Every record below needs to be written out exactly, apart from the pictures.

┄┄┄┄┄┄

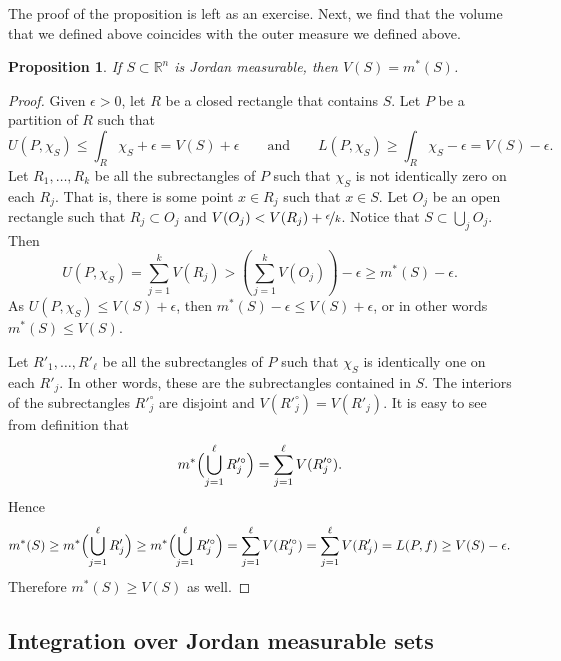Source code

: \documentclass[12pt]{book}
\newcommand{\R}{{\mathbb{R}}}
\theoremstyle{plain}
\newtheorem{prop}[thm]{Proposition}
\theoremstyle{remark}
\theoremstyle{definition}
\theoremstyle{exercise}
\theoremstyle{example}
\begin{document}
The proof of the proposition is left as an exercise.
Next, we find that the volume that we defined above coincides with the outer
measure we defined above.

\begin{prop}
If $S \subset \R^n$ is Jordan measurable, then $V(S) = m^*(S)$.
\end{prop}

\begin{proof}
Given $\epsilon > 0$,
let $R$ be a closed rectangle that contains $S$.  Let $P$ be a partition
of $R$ such that 
\begin{equation*}
U(P,\chi_S) \leq \int_R \chi_S + \epsilon = V(S) + \epsilon
\qquad \text{and} \qquad
L(P,\chi_S) \geq \int_R \chi_S - \epsilon = V(S)-\epsilon.
\end{equation*}
Let $R_1,\ldots,R_k$ be all the subrectangles of $P$ such that $\chi_S$ is not
identically zero on each $R_j$.  That is, there is some point $x \in R_j$ such
that $x \in S$.  Let $O_j$ be an open rectangle such that $R_j \subset O_j$
and $V(O_j) < V(R_j) + \nicefrac{\epsilon}{k}$.  Notice that $S \subset
\bigcup_j O_j$.  Then
\begin{equation*}
U(P,\chi_S) = \sum_{j=1}^k V(R_j) > 
\left(\sum_{j=1}^k V(O_j)\right) - \epsilon \geq m^*(S) - \epsilon .
\end{equation*}
As 
$U(P,\chi_S) \leq V(S) + \epsilon$, then
$m^*(S) - \epsilon \leq V(S) + \epsilon$, or in other words
$m^*(S) \leq V(S)$.

Let $R'_1,\ldots,R'_\ell$ be all the subrectangles of $P$ such that
$\chi_S$ is identically one on each $R'_j$.  In other words,
these are the subrectangles contained in $S$.
  The interiors
of the subrectangles $R'^\circ_j$ are disjoint and
$V(R'^\circ_j) = V(R'_j)$.  It is easy to see from definition
that 
\begin{equation*}
m^*\Bigl(\bigcup_{j=1}^\ell R'^\circ_j\Bigr)
=
\sum_{j=1}^\ell
V(R'^\circ_j) .
\end{equation*}
Hence
\begin{equation*}
m^*(S) \geq
m^*\Bigl(\bigcup_{j=1}^\ell R'_j\Bigr)
\geq
m^*\Bigl(\bigcup_{j=1}^\ell R'^\circ_j\Bigr)
=
\sum_{j=1}^\ell
V(R'^\circ_j)
=
\sum_{j=1}^\ell
V(R'_j)
=
L(P,f) \geq V(S) - \epsilon .
\end{equation*}
Therefore $m^*(S) \geq V(S)$ as well.
\end{proof}

\subsection{Integration over Jordan measurable sets}
\end{document}

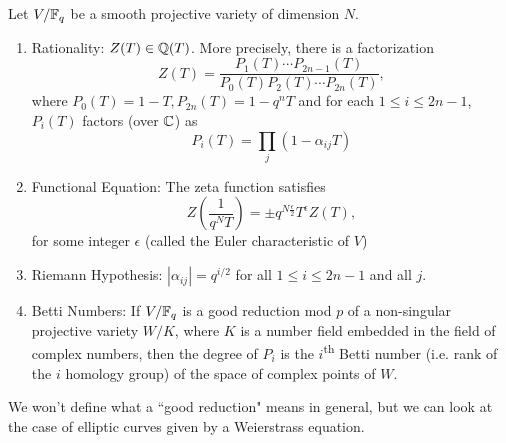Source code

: \begin{theorem}
	\label{thm:weil}
	Let $V/\mathbb{F}_q$ be a smooth projective variety of dimension $N$.
	\begin{enumerate}[label=(\alph*)]
		\item Rationality: $Z(T) \in \mathbb{Q}(T)$. More precisely, 
			there is a factorization
			\begin{equation*}
				Z(T) = \frac{P_1(T)\cdots P_{2n-1}(T)}
				{P_0(T)P_2(T) \cdots P_{2n}(T)},
			\end{equation*}
			where $P_0(T) = 1 - T, P_{2n}(T) = 1 - q^nT$ and for each
			$1 \leq i \leq 2n - 1$, $P_i(T)$ factors (over $\mathbb{C}$) as
			\begin{equation*}
				P_i(T) = \prod_j (1 - \alpha_{ij}T)
			\end{equation*}
		\item Functional Equation: The zeta function satisfies
			\begin{equation*}
				Z\left(\frac{1}{q^NT}\right) = \pm q^{N\frac{\epsilon}{2}}
				T^{\epsilon} Z(T),
			\end{equation*}
			for some integer $\epsilon$ (called the Euler characteristic of $V$)
		\item Riemann Hypothesis: $|\alpha_{ij}| = q^{i/2}$
			for all $1 \leq i \leq 2n - 1$ and all $j$.
		\item Betti Numbers: If $V/\mathbb{F}_q$ is a good reduction mod $p$ of a
			non-singular projective variety $W/K$, where $K$ is a number
			field embedded in the field of complex numbers, then the degree
			of $P_i$ is the $i$\textsuperscript{th} Betti number (i.e.
			rank of the $i$ homology group) of the space
			of complex points of $W$. 
	\end{enumerate}
\end{theorem}

We won't define what a ``good reduction" means in general, but we can
look at the case of elliptic curves given by a Weierstrass equation.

┄┄┄┄┄┄

* **WRITTEN REPLY**
Source code

: \documentclass[12pt]{book}
\newcommand{\R}{{\mathbb{R}}}
\theoremstyle{plain}
\newtheorem{prop}[thm]{Proposition}
\theoremstyle{remark}
\theoremstyle{definition}
\theoremstyle{exercise}
\theoremstyle{example}
\begin{document}
The proof of the proposition is left as an exercise.
Next, we find that the volume that we defined above coincides with the outer
measure we defined above.

\begin{prop}
If $S \subset \R^n$ is Jordan measurable, then $V(S) = m^*(S)$.
\end{prop}

\begin{proof}
Given $\epsilon > 0$,
let $R$ be a closed rectangle that contains $S$.  Let $P$ be a partition
of $R$ such that 
\begin{equation*}
U(P,\chi_S) \leq \int_R \chi_S + \epsilon = V(S) + \epsilon
\qquad \text{and} \qquad
L(P,\chi_S) \geq \int_R \chi_S - \epsilon = V(S)-\epsilon.
\end{equation*}
Let $R_1,\ldots,R_k$ be all the subrectangles of $P$ such that $\chi_S$ is not
identically zero on each $R_j$.  That is, there is some point $x \in R_j$ such
that $x \in S$.  Let $O_j$ be an open rectangle such that $R_j \subset O_j$
and $V(O_j) < V(R_j) + \nicefrac{\epsilon}{k}$.  Notice that $S \subset
\bigcup_j O_j$.  Then
\begin{equation*}
U(P,\chi_S) = \sum_{j=1}^k V(R_j) > 
\left(\sum_{j=1}^k V(O_j)\right) - \epsilon \geq m^*(S) - \epsilon .
\end{equation*}
As 
$U(P,\chi_S) \leq V(S) + \epsilon$, then
$m^*(S) - \epsilon \leq V(S) + \epsilon$, or in other words
$m^*(S) \leq V(S)$.

Let $R'_1,\ldots,R'_\ell$ be all the subrectangles of $P$ such that
$\chi_S$ is identically one on each $R'_j$.  In other words,
these are the subrectangles contained in $S$.
  The interiors
of the subrectangles $R'^\circ_j$ are disjoint and
$V(R'^\circ_j) = V(R'_j)$.  It is easy to see from definition
that 
\begin{equation*}
m^*\Bigl(\bigcup_{j=1}^\ell R'^\circ_j\Bigr)
=
\sum_{j=1}^\ell
V(R'^\circ_j) .
\end{equation*}
Hence
\begin{equation*}
m^*(S) \geq
m^*\Bigl(\bigcup_{j=1}^\ell R'_j\Bigr)
\geq
m^*\Bigl(\bigcup_{j=1}^\ell R'^\circ_j\Bigr)
=
\sum_{j=1}^\ell
V(R'^\circ_j)
=
\sum_{j=1}^\ell
V(R'_j)
=
L(P,f) \geq V(S) - \epsilon .
\end{equation*}
Therefore $m^*(S) \geq V(S)$ as well.
\end{proof}

\subsection{Integration over Jordan measurable sets}
\end{document}

Source code

: \begin{theorem}
	\label{thm:weil}
	Let $V/\mathbb{F}_q$ be a smooth projective variety of dimension $N$.
	\begin{enumerate}[label=(\alph*)]
		\item Rationality: $Z(T) \in \mathbb{Q}(T)$. More precisely, 
			there is a factorization
			\begin{equation*}
				Z(T) = \frac{P_1(T)\cdots P_{2n-1}(T)}
				{P_0(T)P_2(T) \cdots P_{2n}(T)},
			\end{equation*}
			where $P_0(T) = 1 - T, P_{2n}(T) = 1 - q^nT$ and for each
			$1 \leq i \leq 2n - 1$, $P_i(T)$ factors (over $\mathbb{C}$) as
			\begin{equation*}
				P_i(T) = \prod_j (1 - \alpha_{ij}T)
			\end{equation*}
		\item Functional Equation: The zeta function satisfies
			\begin{equation*}
				Z\left(\frac{1}{q^NT}\right) = \pm q^{N\frac{\epsilon}{2}}
				T^{\epsilon} Z(T),
			\end{equation*}
			for some integer $\epsilon$ (called the Euler characteristic of $V$)
		\item Riemann Hypothesis: $|\alpha_{ij}| = q^{i/2}$
			for all $1 \leq i \leq 2n - 1$ and all $j$.
		\item Betti Numbers: If $V/\mathbb{F}_q$ is a good reduction mod $p$ of a
			non-singular projective variety $W/K$, where $K$ is a number
			field embedded in the field of complex numbers, then the degree
			of $P_i$ is the $i$\textsuperscript{th} Betti number (i.e.
			rank of the $i$ homology group) of the space
			of complex points of $W$. 
	\end{enumerate}
\end{theorem}

We won't define what a ``good reduction" means in general, but we can
look at the case of elliptic curves given by a Weierstrass equation.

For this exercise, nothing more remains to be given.